Authors: Enze Chen (University of California, Berkeley)

Note

This is an interactive exercise, so you will want to click the and open the notebook in DataHub (or Colab for non-UCB students).

This notebook contains a series of exercises that introduces data visualization using the Matplotlib package to create plots in Python. Why do we care about compelling visualizations? Here are some reasons we can come up with:

  • Important for scientific communication

  • Important for data literacy

  • Reveals more than summary statistics

  • Uncovers underlying structure

We invite you to think of more! 💡

Contents

  1. Intro

  2. Style

Intro to Matplotlib

Back to top

In Python, there are many packages for data visualization, but the base package that many of them are based off of is Matplotlib.
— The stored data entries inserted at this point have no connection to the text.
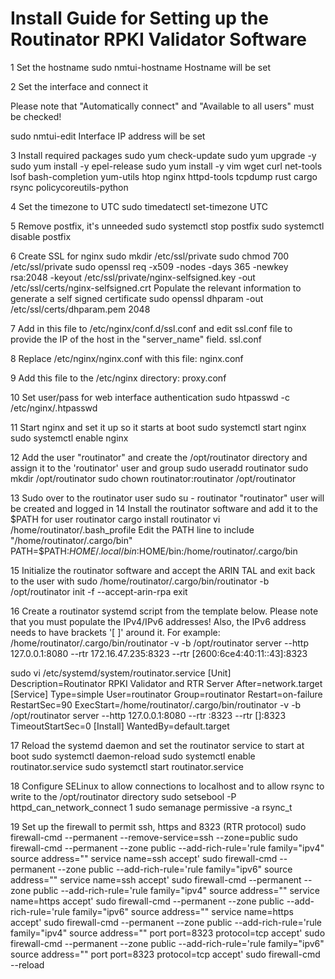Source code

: # Install Guide for Setting up the Routinator RPKI Validator Software

1	Set the hostname
sudo nmtui-hostname
Hostname will be set

2	Set the interface and connect it

Please note that "Automatically connect" and "Available to all users" must be checked!

sudo nmtui-edit
Interface IP address will be set

3	Install required packages
sudo yum check-update
sudo yum upgrade -y
sudo yum install -y epel-release
sudo yum install -y vim wget curl net-tools lsof bash-completion yum-utils htop nginx httpd-tools tcpdump rust cargo rsync policycoreutils-python


4	Set the timezone to UTC
sudo timedatectl set-timezone UTC

5	Remove postfix, it's unneeded
sudo systemctl stop postfix
sudo systemctl disable postfix

6	Create SSL for nginx
sudo mkdir /etc/ssl/private
sudo chmod 700 /etc/ssl/private
sudo openssl req -x509 -nodes -days 365 -newkey rsa:2048 -keyout /etc/ssl/private/nginx-selfsigned.key -out /etc/ssl/certs/nginx-selfsigned.crt
Populate the relevant information to generate a self signed certificate
sudo openssl dhparam -out /etc/ssl/certs/dhparam.pem 2048

7	Add in this file to /etc/nginx/conf.d/ssl.conf and edit ssl.conf file to provide the IP of the host in the "server_name" field.
ssl.conf

8	Replace /etc/nginx/nginx.conf with this file:
nginx.conf

9	Add this file to the /etc/nginx directory:
proxy.conf

10	Set user/pass for web interface authentication
sudo htpasswd -c /etc/nginx/.htpasswd <username>

11	Start nginx and set it up so it starts at boot
sudo systemctl start nginx
sudo systemctl enable nginx

12	Add the user "routinator" and create the /opt/routinator directory and assign it to the 'routinator' user and group
sudo useradd routinator
sudo mkdir /opt/routinator
sudo chown routinator:routinator /opt/routinator

13	Sudo over to the routinator user
sudo su - routinator
"routinator" user will be created and logged in
14	Install the routinator software and add it to the $PATH for user routinator
cargo install routinator
vi /home/routinator/.bash_profile
Edit the PATH line to include "/home/routinator/.cargo/bin"
PATH=$PATH:$HOME/.local/bin:$HOME/bin:/home/routinator/.cargo/bin

15	Initialize the routinator software and accept the ARIN TAL and exit back to the user with sudo
/home/routinator/.cargo/bin/routinator -b /opt/routinator init -f --accept-arin-rpa
exit

16	Create a routinator systemd script from the template below.
Please note that you must populate the IPv4/IPv6 addresses!
Also, the IPv6 address needs to have brackets '[ ]' around it. For example:
/home/routinator/.cargo/bin/routinator -v -b /opt/routinator server --http 127.0.0.1:8080 --rtr 172.16.47.235:8323 --rtr [2600:6ce4:40:11::43]:8323

sudo vi /etc/systemd/system/routinator.service
[Unit]
Description=Routinator RPKI Validator and RTR Server
After=network.target
[Service]
Type=simple
User=routinator
Group=routinator
Restart=on-failure
RestartSec=90
ExecStart=/home/routinator/.cargo/bin/routinator -v -b /opt/routinator server --http 127.0.0.1:8080 --rtr <IPv4 IP>:8323 --rtr [<IPv6 IP>]:8323
TimeoutStartSec=0
[Install]
WantedBy=default.target

17	Reload the systemd daemon and set the routinator service to start at boot
sudo systemctl daemon-reload
sudo systemctl enable routinator.service
sudo systemctl start routinator.service

18	Configure SELinux to allow connections to localhost and to allow rsync to write to the /opt/routinator directory
sudo setsebool -P httpd_can_network_connect 1
sudo semanage permissive -a rsync_t

19	Set up the firewall to permit ssh, https and 8323 (RTR protocol)
sudo firewall-cmd --permanent --remove-service=ssh --zone=public
sudo firewall-cmd --permanent --zone public --add-rich-rule='rule family="ipv4" source address="<IPv4 management subnet>" service name=ssh accept'
sudo firewall-cmd --permanent --zone public --add-rich-rule='rule family="ipv6" source address="<IPv6 management subnet>" service name=ssh accept'
sudo firewall-cmd --permanent --zone public --add-rich-rule='rule family="ipv4" source address="<IPv4 management subnet>" service name=https accept'
sudo firewall-cmd --permanent --zone public --add-rich-rule='rule family="ipv6" source address="<IPv6 management subnet>" service name=https accept'
sudo firewall-cmd --permanent --zone public --add-rich-rule='rule family="ipv4" source address="<peering router IPv4 loopback subnet>" port port=8323 protocol=tcp accept'
sudo firewall-cmd --permanent --zone public --add-rich-rule='rule family="ipv6" source address="<peering router IPv6 loopback subnet>" port port=8323 protocol=tcp accept'
sudo firewall-cmd --reload





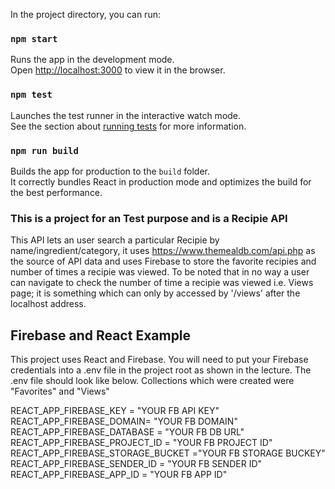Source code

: In the project directory, you can run:

### `npm start`

Runs the app in the development mode.\
Open [http://localhost:3000](http://localhost:3000) to view it in the browser.

### `npm test`

Launches the test runner in the interactive watch mode.\
See the section about [running tests](https://facebook.github.io/create-react-app/docs/running-tests) for more information.

### `npm run build`

Builds the app for production to the `build` folder.\
It correctly bundles React in production mode and optimizes the build for the best performance.


### This is a project for an Test purpose and is a Recipie API 

This API lets an user search a particular Recipie by name/ingredient/category, it uses https://www.themealdb.com/api.php as the source of API data and uses Firebase to store the favorite recipies and number of times a recipie was viewed. To be noted that in no way a user can navigate to check the number of time a recipie was viewed i.e. Views page; it is something which can only by accessed by '/views' after the localhost address.


## Firebase and React Example
This project uses React and Firebase. You will need to put your Firebase credentials into a .env file in the project root as shown in the lecture. The .env file should look like below. Collections which were created were "Favorites" and "Views"

REACT_APP_FIREBASE_KEY = "YOUR FB API KEY"  
REACT_APP_FIREBASE_DOMAIN= "YOUR FB DOMAIN"  
REACT_APP_FIREBASE_DATABASE = "YOUR FB DB URL"  
REACT_APP_FIREBASE_PROJECT_ID = "YOUR FB PROJECT ID"   
REACT_APP_FIREBASE_STORAGE_BUCKET ="YOUR FB STORAGE BUCKEY"  
REACT_APP_FIREBASE_SENDER_ID = "YOUR FB SENDER ID"  
REACT_APP_FIREBASE_APP_ID = "YOUR FB APP ID"  

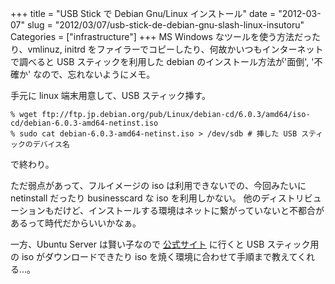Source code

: +++
title = "USB Stick で Debian Gnu/Linux インストール"
date = "2012-03-07"
slug = "2012/03/07/usb-stick-de-debian-gnu-slash-linux-insutoru"
Categories = ["infrastructure"]
+++
MS Windows なツールを使う方法だったり、vmlinuz, initrd をファイラーでコピーしたり、何故かいつもインターネットで調べると USB スティックを利用した debian のインストール方法が'面倒', '不確か' なので、忘れないようにメモ。

手元に linux 端末用意して、USB スティック挿す。

    % wget ftp://ftp.jp.debian.org/pub/Linux/debian-cd/6.0.3/amd64/iso-cd/debian-6.0.3-amd64-netinst.iso
    % sudo cat debian-6.0.3-amd64-netinst.iso > /dev/sdb # 挿した USB スティックのデバイス名

で終わり。

ただ弱点があって、フルイメージの iso は利用できないでの、今回みたいに netinstall だったり businesscard な iso を利用しかない。
他のディストリビューションもだけど、インストールする環境はネットに繋がっていないと不都合があるって時代だからいいかなぁ。

一方、Ubuntu Server は賢い子なので <a href="http://www.ubuntu.com/download/ubuntu/download" target="blank">公式サイト</a> に行くと USB スティック用の iso がダウンロードできたり iso を焼く環境に合わせて手順まで教えてくれる...。
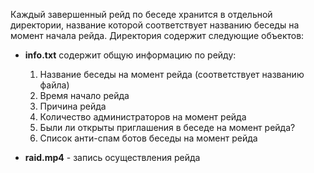Каждый завершенный рейд по беседе хранится в отдельной директории,
название которой соответствует названию беседы на момент
начала рейда. Директория содержит следующие объектов:

- **info.txt** содержит общую информацию по рейду:

  1) Название беседы на момент рейда (соответствует названию файла)
  2) Время начало рейда
  3) Причина рейда
  4) Количество администраторов на момент рейда
  5) Были ли открыты приглашения в беседе на момент рейда?
  6) Список анти-спам ботов беседы на момент рейда

- **raid.mp4** - запись осуществления рейда
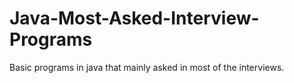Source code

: # Java-Most-Asked-Interview-Programs
Basic programs in java that mainly asked in most of the interviews.

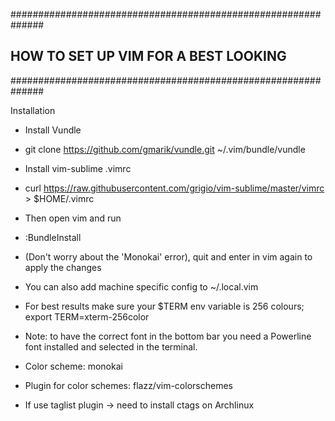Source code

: ##############################################################
##    HOW TO SET UP VIM FOR A BEST LOOKING
##############################################################

Installation

- Install Vundle

- git clone https://github.com/gmarik/vundle.git ~/.vim/bundle/vundle

- Install vim-sublime .vimrc

- curl https://raw.githubusercontent.com/grigio/vim-sublime/master/vimrc > $HOME/.vimrc

- Then open vim and run

- :BundleInstall

- (Don't worry about the 'Monokai' error), quit and enter in vim again to apply the changes

- You can also add machine specific config to ~/.local.vim

- For best results make sure your $TERM env variable is 256 colours; export TERM=xterm-256color

- Note: to have the correct font in the bottom bar you need a Powerline font installed and selected in the terminal.

- Color scheme: monokai

- Plugin for color schemes: flazz/vim-colorschemes

- If use taglist plugin -> need to install ctags on Archlinux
To use the Pyplot module within the Matplotlib package, we write the following import statement and alias to follow the community standard. Be sure to run the cell with Shift+Enter!

import matplotlib.pyplot as plt   # standard alias

Create Figure and Axes objects

Step 1: There are many ways to create figures using Pyplot, but the best practice is to create Figure and Axes objects using the plt.subplots() function like so:

fig, ax = plt.subplots()

The Figure object (fig variable) is the top-level container for all plot elements while the Axes (ax variable) is the object for a particular plot. plt.subplots() creates both of these objects, which we then assign to the variables on the left. Note it’s possible to have multiple Axes on the same Figure, which helps motivate the need for both objects.

Step 2: To make a plot, we can call a method like ax.plot(x, y) directly using the Axes objectnot fig or plt. This standard method plots \(y\) vs. \(x\) points and, by default, connects the points with lines in the order that they’re plotted. Note the syntax for ax.plot() is a list (or array) of \(x\)-coordinates and then a list of \(y\)-coordinates, not a list of \((x,y)\) pairs.

Step 3: Finally, and perhaps unintuitively, we have to call plt.show() to actually display the plot. Just for good measure.


Let’s put this into practice! Here’s a few lines of code to plot \(y = x ^ 2\) for the first five positive integers.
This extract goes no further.